To date, the ECER’s industrial parks had attracted RM28.2 billion in private investment. Among them, the Malaysia-China Kuantan Industrial Park (MCKIP) stood out as it had secured near to RM20 billion of total investment in high-technology industries, including plastic and metal equipment, automotive components and steel, said Jebasingam.

The MCKIP has been one of the key accelerators of the ECER’s growth. The industrial park, which began in 2013 with 1,400 acres (566.56ha), has been expanded to 3,000 acres.

“The latest investment in [the] MCKIP is an RM4 billion project by a company from China, Wuxi Suntech Power Co Ltd and its partners to set up a production base for solar cells and green energy equipment. This production base will be the largest, single solar cell factory in Southeast Asia,” he said, sharing that the RM5.6 billion steel mill by Alliance Steel (M) Sdn Bhd is expected to be completed soon and be in operation by early 2018.

The development of key infrastructure to support rapid growth in the MCKIP is also on track, he said.

“The first phase of the Kuantan Port expansion into a deep water port, initiated through a public-private partnership, is expected to be completed by the third quarter of 2017.”

It will be capable of handling 52 million freight weight tonnes and vessels of up to 200,000 deadweight tonnage, providing quicker and a more direct route between the ECER and ports in China’s eastern region.

“The completion of infrastructure projects in 2017, such as the expansion of Kuantan Port and Central Spine Road, will not only facilitate logistic requirements of investors of [the] MCKIP — [it will] also [be] a key component in attracting further investment.

“The expansion of Kuantan Port will give investors direct access to major markets across Asia, positioning Kuantan as the next Rotterdam of the East,” Jebasingam added.

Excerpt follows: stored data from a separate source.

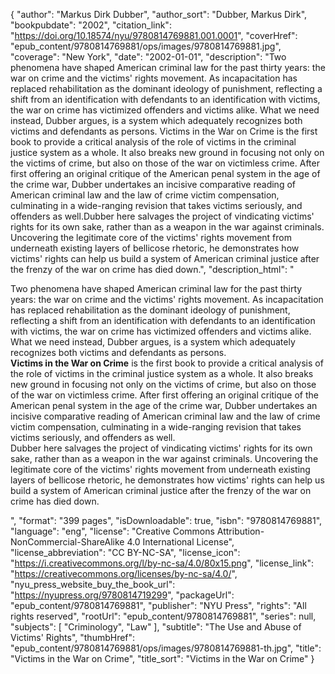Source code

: {
  "author": "Markus Dirk Dubber",
  "author_sort": "Dubber, Markus Dirk",
  "bookpubdate": "2002",
  "citation_link": "https://doi.org/10.18574/nyu/9780814769881.001.0001",
  "coverHref": "epub_content/9780814769881/ops/images/9780814769881.jpg",
  "coverage": "New York",
  "date": "2002-01-01",
  "description": "Two phenomena have shaped American criminal law for the past thirty years: the war on crime and the victims' rights movement. As incapacitation has replaced rehabilitation as the dominant ideology of punishment, reflecting a shift from an identification with defendants to an identification with victims, the war on crime has victimized offenders and victims alike. What we need instead, Dubber argues, is a system which adequately recognizes both victims and defendants as persons. Victims in the War on Crime is the first book to provide a critical analysis of the role of victims in the criminal justice system as a whole.  It also breaks new ground in focusing not only on the victims of crime, but also on those of the war on victimless crime.  After first offering an original critique of the American penal system in the age of the crime war, Dubber undertakes an incisive comparative reading of American criminal law and the law of crime victim compensation, culminating in a wide-ranging revision that takes victims seriously, and offenders as well.Dubber here salvages the project of vindicating victims' rights for its own sake, rather than as a weapon in the war against criminals. Uncovering the legitimate core of the victims' rights movement from underneath existing layers of bellicose rhetoric, he demonstrates how victims' rights can help us build a system of American criminal justice after the frenzy of the war on crime has died down.",
  "description_html": "<p>Two phenomena have shaped American criminal law for the past thirty years: the war on crime and the victims' rights movement. As incapacitation has replaced rehabilitation as the dominant ideology of punishment, reflecting a shift from an identification with defendants to an identification with victims, the war on crime has victimized offenders and victims alike. What we need instead, Dubber argues, is a system which adequately recognizes both victims and defendants as persons.<br> <b>Victims in the War on Crime</b> is the first book to provide a critical analysis of the role of victims in the criminal justice system as a whole.  It also breaks new ground in focusing not only on the victims of crime, but also on those of the war on victimless crime.  After first offering an original critique of the American penal system in the age of the crime war, Dubber undertakes an incisive comparative reading of American criminal law and the law of crime victim compensation, culminating in a wide-ranging revision that takes victims seriously, and offenders as well.<br>Dubber here salvages the project of vindicating victims' rights for its own sake, rather than as a weapon in the war against criminals. Uncovering the legitimate core of the victims' rights movement from underneath existing layers of bellicose rhetoric, he demonstrates how victims' rights can help us build a system of American criminal justice after the frenzy of the war on crime has died down.</p>",
  "format": "399 pages",
  "isDownloadable": true,
  "isbn": "9780814769881",
  "language": "eng",
  "license": "Creative Commons Attribution-NonCommercial-ShareAlike 4.0 International License",
  "license_abbreviation": "CC BY-NC-SA",
  "license_icon": "https://i.creativecommons.org/l/by-nc-sa/4.0/80x15.png",
  "license_link": "https://creativecommons.org/licenses/by-nc-sa/4.0/",
  "nyu_press_website_buy_the_book_url": "https://nyupress.org/9780814719299",
  "packageUrl": "epub_content/9780814769881",
  "publisher": "NYU Press",
  "rights": "All rights reserved",
  "rootUrl": "epub_content/9780814769881",
  "series": null,
  "subjects": [
    "Criminology",
    "Law"
  ],
  "subtitle": "The Use and Abuse of Victims' Rights",
  "thumbHref": "epub_content/9780814769881/ops/images/9780814769881-th.jpg",
  "title": "Victims in the War on Crime",
  "title_sort": "Victims in the War on Crime"
}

Since 2008, Jebasingam said the government had allocated RM7.2 billion under the 9th, 10th and 11th Malaysia Plans through the ECERDC to improve public infrastructure, promote investment and enhance human capital development.

In Budget 2017, the government has approved 34 high-impact projects and programmes in the ECER to further accelerate the region’s socio-economic transformation.

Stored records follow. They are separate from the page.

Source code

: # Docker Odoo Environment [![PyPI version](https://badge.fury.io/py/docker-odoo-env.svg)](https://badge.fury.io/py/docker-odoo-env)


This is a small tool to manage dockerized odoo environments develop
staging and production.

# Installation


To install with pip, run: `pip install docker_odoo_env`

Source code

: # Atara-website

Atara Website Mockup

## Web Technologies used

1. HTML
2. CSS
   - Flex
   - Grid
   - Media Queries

Meanwhile, the ECERDC, together with the international trade and industry ministry and Malaysian Investment Development Authority, will continue to promote investment opportunities in the ECER.

‘China’s large interest in ECER not a cause for concern’

Although China is the largest source of foreign direct investment in the ECER, Jebasingam was quick to point out that there should be no concerns about China’s investment here as half the investment in the region still comes from local companies.

“China’s investment is less than one-fifth of the total value of investment attracted to-date, and this should not be a cause for concern,” he said. Domestic direct investment remains the key driver of investment in the ECER, he said, making up 52% of the total investment in the ECER now.

The remaining 48% is foreign direct investment, of which 19.2% is from China, followed by the US and South Korea (3.6% each), the Netherlands (2.2%), Japan (1.8%) and others (17.6%).

“China is the largest foreign investor because it has the capacity and desire to invest outside its shores, which is not limited to Malaysia. China has grown to become the second largest economy in the world, and they are aggressively venturing beyond their own borders for investment purposes,” he explained.

Malaysia, too, is constantly focusing on expanding its trade relations with other countries, he said.

This article first appeared in The Edge Financial Daily, on Feb 13, 2017.